Problem description问题描述
The different components of the tire are shown in Figure 3.1.1–1. The tread and sidewalls
are made of rubber, and the belts and carcass are constructed from fiber-reinforced rubber composites. The rubber is modeled as an incompressible hyperelastic material, and the fiber reinforcement is modeled as a linear elastic material. A small amount of skew symmetry is prent in the geometry of the tire due to the placement and 20.0° orientation of the reinforcing belts.轮胎的不同部件如图3.1.1-1所示。胎面和侧壁由橡胶制成,并且带和胎体由纤维增强的橡胶复合材料构成。橡胶被模拟为不可压缩的超弹性材料,并且
纤维增强件被建模为线性弹性材料。由于加强带的放置和20.0°取向,在轮胎的几何形状中存在少量的倾斜对称性。

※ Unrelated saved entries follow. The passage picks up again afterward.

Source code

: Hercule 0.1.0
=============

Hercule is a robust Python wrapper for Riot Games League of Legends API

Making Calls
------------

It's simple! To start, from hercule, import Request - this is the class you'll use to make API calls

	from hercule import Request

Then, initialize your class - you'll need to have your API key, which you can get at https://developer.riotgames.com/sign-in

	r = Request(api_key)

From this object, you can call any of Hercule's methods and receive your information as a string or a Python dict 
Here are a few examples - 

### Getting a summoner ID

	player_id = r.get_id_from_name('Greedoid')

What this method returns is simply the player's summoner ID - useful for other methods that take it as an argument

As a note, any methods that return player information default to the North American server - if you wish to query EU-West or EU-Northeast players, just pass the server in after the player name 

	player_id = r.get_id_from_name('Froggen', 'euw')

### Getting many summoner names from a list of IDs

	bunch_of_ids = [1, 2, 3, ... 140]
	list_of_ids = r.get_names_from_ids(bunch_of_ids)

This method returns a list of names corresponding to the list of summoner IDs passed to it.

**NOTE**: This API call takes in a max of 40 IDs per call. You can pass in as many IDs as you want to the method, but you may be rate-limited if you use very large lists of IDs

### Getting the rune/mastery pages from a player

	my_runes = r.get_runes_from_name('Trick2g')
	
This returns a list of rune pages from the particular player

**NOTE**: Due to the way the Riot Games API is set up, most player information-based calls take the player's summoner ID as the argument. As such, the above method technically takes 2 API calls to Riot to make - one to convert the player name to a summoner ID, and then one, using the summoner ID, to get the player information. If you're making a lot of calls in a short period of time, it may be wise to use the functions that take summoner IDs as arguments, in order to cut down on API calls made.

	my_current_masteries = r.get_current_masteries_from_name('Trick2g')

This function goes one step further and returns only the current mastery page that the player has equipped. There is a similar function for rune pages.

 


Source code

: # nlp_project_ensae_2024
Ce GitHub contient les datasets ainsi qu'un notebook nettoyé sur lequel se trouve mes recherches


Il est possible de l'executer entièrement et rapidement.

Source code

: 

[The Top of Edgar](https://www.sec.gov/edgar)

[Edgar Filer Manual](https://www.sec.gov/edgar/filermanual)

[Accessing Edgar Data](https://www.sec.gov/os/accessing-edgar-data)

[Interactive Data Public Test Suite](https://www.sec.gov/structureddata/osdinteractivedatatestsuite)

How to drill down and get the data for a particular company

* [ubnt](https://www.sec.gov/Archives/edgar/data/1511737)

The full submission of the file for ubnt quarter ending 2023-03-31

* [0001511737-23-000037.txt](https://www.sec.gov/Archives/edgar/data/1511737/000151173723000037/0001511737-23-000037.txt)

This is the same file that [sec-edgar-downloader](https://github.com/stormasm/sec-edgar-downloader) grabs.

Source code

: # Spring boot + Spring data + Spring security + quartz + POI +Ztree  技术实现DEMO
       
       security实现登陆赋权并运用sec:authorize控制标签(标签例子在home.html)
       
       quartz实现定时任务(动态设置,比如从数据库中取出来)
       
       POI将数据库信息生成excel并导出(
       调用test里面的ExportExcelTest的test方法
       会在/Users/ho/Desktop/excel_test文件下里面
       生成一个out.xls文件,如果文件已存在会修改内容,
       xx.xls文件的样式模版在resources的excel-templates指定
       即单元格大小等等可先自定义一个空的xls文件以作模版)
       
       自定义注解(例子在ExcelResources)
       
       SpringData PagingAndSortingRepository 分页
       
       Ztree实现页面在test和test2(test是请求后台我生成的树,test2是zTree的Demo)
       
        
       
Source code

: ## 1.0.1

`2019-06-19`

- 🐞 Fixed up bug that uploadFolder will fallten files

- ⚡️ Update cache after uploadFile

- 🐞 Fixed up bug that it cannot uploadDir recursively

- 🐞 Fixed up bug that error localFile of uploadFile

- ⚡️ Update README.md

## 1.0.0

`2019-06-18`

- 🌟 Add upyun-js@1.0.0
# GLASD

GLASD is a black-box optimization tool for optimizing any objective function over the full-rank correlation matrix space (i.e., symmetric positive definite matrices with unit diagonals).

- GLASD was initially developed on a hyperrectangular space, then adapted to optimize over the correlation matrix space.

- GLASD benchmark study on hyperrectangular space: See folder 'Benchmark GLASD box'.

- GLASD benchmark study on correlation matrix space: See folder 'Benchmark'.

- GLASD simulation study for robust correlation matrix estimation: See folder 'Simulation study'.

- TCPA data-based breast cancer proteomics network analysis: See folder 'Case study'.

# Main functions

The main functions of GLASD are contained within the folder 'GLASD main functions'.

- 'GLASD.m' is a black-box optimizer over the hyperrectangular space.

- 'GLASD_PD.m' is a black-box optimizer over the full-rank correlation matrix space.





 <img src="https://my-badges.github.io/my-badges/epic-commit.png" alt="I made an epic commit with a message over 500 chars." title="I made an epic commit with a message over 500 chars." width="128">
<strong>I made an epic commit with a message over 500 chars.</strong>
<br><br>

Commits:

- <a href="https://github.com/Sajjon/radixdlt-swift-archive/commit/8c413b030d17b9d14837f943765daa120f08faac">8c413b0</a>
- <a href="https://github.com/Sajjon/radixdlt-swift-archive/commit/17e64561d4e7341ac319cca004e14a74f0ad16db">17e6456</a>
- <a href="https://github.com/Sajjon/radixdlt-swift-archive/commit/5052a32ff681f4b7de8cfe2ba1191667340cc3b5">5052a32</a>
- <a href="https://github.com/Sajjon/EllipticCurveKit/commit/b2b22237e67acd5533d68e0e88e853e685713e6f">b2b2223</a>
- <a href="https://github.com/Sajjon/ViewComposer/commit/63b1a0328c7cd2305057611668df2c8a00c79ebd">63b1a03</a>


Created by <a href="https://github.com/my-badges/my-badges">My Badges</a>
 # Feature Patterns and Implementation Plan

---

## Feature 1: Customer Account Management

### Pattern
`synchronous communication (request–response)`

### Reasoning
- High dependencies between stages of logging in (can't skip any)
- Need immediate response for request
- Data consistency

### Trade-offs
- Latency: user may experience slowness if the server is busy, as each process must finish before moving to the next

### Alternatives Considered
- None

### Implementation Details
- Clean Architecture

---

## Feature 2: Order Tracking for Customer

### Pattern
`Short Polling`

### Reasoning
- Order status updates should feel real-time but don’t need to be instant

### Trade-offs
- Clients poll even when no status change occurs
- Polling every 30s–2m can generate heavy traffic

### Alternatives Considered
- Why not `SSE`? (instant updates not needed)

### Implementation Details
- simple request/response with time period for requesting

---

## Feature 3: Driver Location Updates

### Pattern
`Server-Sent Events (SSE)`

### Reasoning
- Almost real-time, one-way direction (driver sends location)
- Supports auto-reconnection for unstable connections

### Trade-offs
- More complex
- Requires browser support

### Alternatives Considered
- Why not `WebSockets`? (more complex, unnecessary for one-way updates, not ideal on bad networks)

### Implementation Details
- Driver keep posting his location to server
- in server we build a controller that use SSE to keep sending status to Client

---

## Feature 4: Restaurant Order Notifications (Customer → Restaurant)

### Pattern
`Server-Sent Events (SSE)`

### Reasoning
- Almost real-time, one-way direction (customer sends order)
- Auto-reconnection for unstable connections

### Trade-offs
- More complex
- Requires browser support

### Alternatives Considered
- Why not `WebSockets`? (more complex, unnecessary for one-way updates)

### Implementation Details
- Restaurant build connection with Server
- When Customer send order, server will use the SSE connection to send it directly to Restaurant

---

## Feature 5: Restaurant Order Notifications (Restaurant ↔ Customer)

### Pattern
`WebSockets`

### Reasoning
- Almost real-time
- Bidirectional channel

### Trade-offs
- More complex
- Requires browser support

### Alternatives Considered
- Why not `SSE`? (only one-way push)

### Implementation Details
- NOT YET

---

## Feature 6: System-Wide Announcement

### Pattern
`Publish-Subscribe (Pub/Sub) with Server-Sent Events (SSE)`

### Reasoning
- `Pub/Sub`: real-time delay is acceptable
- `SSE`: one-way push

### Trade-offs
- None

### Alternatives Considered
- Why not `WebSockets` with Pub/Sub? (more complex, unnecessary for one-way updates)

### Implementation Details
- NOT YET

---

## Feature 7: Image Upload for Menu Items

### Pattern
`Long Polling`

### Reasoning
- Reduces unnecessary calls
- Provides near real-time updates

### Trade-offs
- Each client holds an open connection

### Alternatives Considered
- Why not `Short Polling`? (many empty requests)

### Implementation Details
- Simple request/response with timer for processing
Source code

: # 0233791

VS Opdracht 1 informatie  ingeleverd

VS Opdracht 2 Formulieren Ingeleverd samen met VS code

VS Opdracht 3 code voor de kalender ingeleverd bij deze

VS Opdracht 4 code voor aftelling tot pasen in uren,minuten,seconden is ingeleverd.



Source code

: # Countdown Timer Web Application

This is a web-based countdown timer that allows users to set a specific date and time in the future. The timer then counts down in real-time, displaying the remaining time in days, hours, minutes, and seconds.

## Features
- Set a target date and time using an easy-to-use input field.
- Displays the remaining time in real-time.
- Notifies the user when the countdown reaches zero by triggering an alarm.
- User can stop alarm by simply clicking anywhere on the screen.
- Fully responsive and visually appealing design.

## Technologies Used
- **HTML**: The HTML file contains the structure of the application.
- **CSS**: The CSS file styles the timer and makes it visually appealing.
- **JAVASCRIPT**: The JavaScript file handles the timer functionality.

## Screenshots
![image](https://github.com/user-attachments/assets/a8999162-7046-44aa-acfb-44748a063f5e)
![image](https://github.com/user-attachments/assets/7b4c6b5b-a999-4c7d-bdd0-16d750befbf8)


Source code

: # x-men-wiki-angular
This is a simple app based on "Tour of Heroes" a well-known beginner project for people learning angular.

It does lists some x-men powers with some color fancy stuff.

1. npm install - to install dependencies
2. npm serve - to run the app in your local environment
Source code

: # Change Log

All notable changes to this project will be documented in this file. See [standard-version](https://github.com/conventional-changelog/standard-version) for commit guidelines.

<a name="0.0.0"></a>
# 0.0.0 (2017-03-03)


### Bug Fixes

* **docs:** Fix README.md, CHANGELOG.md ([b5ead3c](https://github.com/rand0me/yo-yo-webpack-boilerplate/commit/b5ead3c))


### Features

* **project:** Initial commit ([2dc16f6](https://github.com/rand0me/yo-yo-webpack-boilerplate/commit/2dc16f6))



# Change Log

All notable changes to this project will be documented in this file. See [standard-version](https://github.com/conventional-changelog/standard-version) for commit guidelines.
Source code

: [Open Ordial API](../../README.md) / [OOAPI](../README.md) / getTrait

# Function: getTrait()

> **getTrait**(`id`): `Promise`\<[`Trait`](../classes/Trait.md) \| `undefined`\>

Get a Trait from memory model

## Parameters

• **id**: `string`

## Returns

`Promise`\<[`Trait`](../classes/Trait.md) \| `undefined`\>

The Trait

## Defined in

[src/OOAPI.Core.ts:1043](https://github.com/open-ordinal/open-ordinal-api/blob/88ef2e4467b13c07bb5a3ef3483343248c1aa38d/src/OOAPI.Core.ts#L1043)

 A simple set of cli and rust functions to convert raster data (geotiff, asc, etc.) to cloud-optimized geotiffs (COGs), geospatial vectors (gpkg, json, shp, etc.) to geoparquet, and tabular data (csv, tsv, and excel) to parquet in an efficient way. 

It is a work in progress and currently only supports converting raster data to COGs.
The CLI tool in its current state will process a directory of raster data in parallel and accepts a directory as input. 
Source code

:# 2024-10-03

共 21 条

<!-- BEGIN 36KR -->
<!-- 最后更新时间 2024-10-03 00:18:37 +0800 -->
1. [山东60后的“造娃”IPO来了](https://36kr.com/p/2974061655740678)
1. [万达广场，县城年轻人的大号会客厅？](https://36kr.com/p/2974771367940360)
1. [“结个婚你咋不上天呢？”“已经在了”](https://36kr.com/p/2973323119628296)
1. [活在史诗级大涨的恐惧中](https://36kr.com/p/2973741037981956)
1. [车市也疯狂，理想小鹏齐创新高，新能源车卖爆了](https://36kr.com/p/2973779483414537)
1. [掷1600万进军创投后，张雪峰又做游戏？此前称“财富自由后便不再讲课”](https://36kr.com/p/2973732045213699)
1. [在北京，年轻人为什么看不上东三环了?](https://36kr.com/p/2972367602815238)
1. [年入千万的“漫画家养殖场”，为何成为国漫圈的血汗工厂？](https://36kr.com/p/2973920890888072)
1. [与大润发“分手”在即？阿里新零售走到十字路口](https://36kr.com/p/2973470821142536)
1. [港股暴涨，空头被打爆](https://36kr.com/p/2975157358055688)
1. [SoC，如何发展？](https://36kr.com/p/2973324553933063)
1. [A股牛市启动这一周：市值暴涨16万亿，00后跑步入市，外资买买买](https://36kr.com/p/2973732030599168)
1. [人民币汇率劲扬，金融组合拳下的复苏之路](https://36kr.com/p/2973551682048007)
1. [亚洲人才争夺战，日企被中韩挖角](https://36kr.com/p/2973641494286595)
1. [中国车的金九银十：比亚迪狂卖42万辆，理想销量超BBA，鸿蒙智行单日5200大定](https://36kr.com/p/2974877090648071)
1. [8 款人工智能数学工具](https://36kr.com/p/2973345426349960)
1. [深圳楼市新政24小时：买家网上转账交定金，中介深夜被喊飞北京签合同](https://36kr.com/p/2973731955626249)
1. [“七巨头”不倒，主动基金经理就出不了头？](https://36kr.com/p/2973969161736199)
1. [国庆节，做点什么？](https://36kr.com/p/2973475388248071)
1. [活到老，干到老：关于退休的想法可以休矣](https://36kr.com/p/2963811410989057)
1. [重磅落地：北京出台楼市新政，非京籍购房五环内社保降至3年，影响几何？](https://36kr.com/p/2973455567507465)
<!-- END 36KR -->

Two simulations are performed in this example. The first simulation exploits the symmetry in the tire model and utilizes the results transfer capability; the cond simulation does not u the results transfer capability. Comparisons between the two methodologies are made for the ca where the tire is in contact with a flat rigid surface. Input files modeling a tire in contact with a rigid drum are also included. The methodology ud in the first ana
lysis is applied in this simulation. Results for this ca are prented in “Steady-state rolling analysis of a tire,”Section 3.1.2.在该示例中执行两个模拟。第一个模拟利用了轮胎模型中的对称性并利用了结果传递能力;第二个模拟不使用结果传递能力。在轮胎与平坦的刚性表面接触的情况下进行两种方法之间的比较。还包括对与刚性滚筒接触的轮胎建模的输入文件。在该模拟中应用在第一分析中使用的方法。这种情况的结果在“轮胎的稳态滚动分析”,第3.1.2节中给出。
The first simulation is broken down into three parate analys. In the first analysis the inflation of the tire by a uniform internal pressure is modeled. Due to the anisotropic nature of the tire construction, the inflation loading gives ri to a circumferential component of deformation. The resulting stress field is fully three-dimensional, but the problem remains axisymmetric in the n that the solution does not vary as a function of position along the circumference. Abaqus provides axisymmetric elements with twist (CGAX) for such situations. The elements are ud to model the inflation loading. Only half the tire cross-ction is needed for the inflation analysis due to a reflection symmetry through the vertical line that pass through the tire axle (e Figure 3.1.1–2). We refer t
o this model as the axisymmetric model.第一个模拟分为三个独立的分析。在第一分析中,通过统一的内部压力对轮胎的充气进行建模。由于轮胎结构的各向异性性质,膨胀负载引起变形的周向分量。所得到的应力场是完全三维的,但是问题保持轴对称的解决方案不作为沿圆周的位置的函数变化的意义。Abaqus为这种情况提供具有扭曲的轴对称元件(CGAX)。这些元素用于模拟充气负荷。由于通过穿过轮胎轴的垂直线的反射对称性,仅需要一半的轮胎横截面用于充气分析(参见图3.1.1-2)。我们将这个模型称为轴对称模型。
The cond part of the simulation entails the computation of the footprint solution, which reprents the static deformed shape of the pressurized tire due to a vertical dead load (modeling the weight of a vehicle). A three-dimensional model is needed for this analysis. The finite element mesh for this model is obtained by revolving the axisymmetric cross-ction about the axis of revolution. A nonuniform discretization along the circumference is ud as shown in Figure 3.1.1–3. In addition, the axisymmetric solution is transferred to the new mesh where it rves as the initial or ba state in the footprint calculations. As with the axisymmetric model, only half of the cross-ction is needed in this simulation,
but skew-symmetric boundary conditions must be applied along the midplane of the cross-ction to account for antisymmetric stress that result from the inflation loading and the concentrated load on the axle. We refer to this model as the partial three-dimensional model.模拟的第二部分需要计算覆盖区解决方案,其表示由于垂直静载荷(建模车辆的重量)导致的加压轮胎的静态变形形状。这个分析需要一个三维模型。该模型的有限元网格是通过围绕旋转轴旋转轴对称横截面而获得的。使用沿着圆周的不均匀离散,如图3.1.1-3所示。此外,轴对称解被传送到新网格,在此处用作覆盖区计算中的初始或基本状态。与轴对称模型一样,在该模拟中仅需要横截面的一半,但是必须沿横截面的中平面应用倾斜对称边界条件以解决由充气加载和集中的负载在轴上。我们将这个模型称为部分三维模型。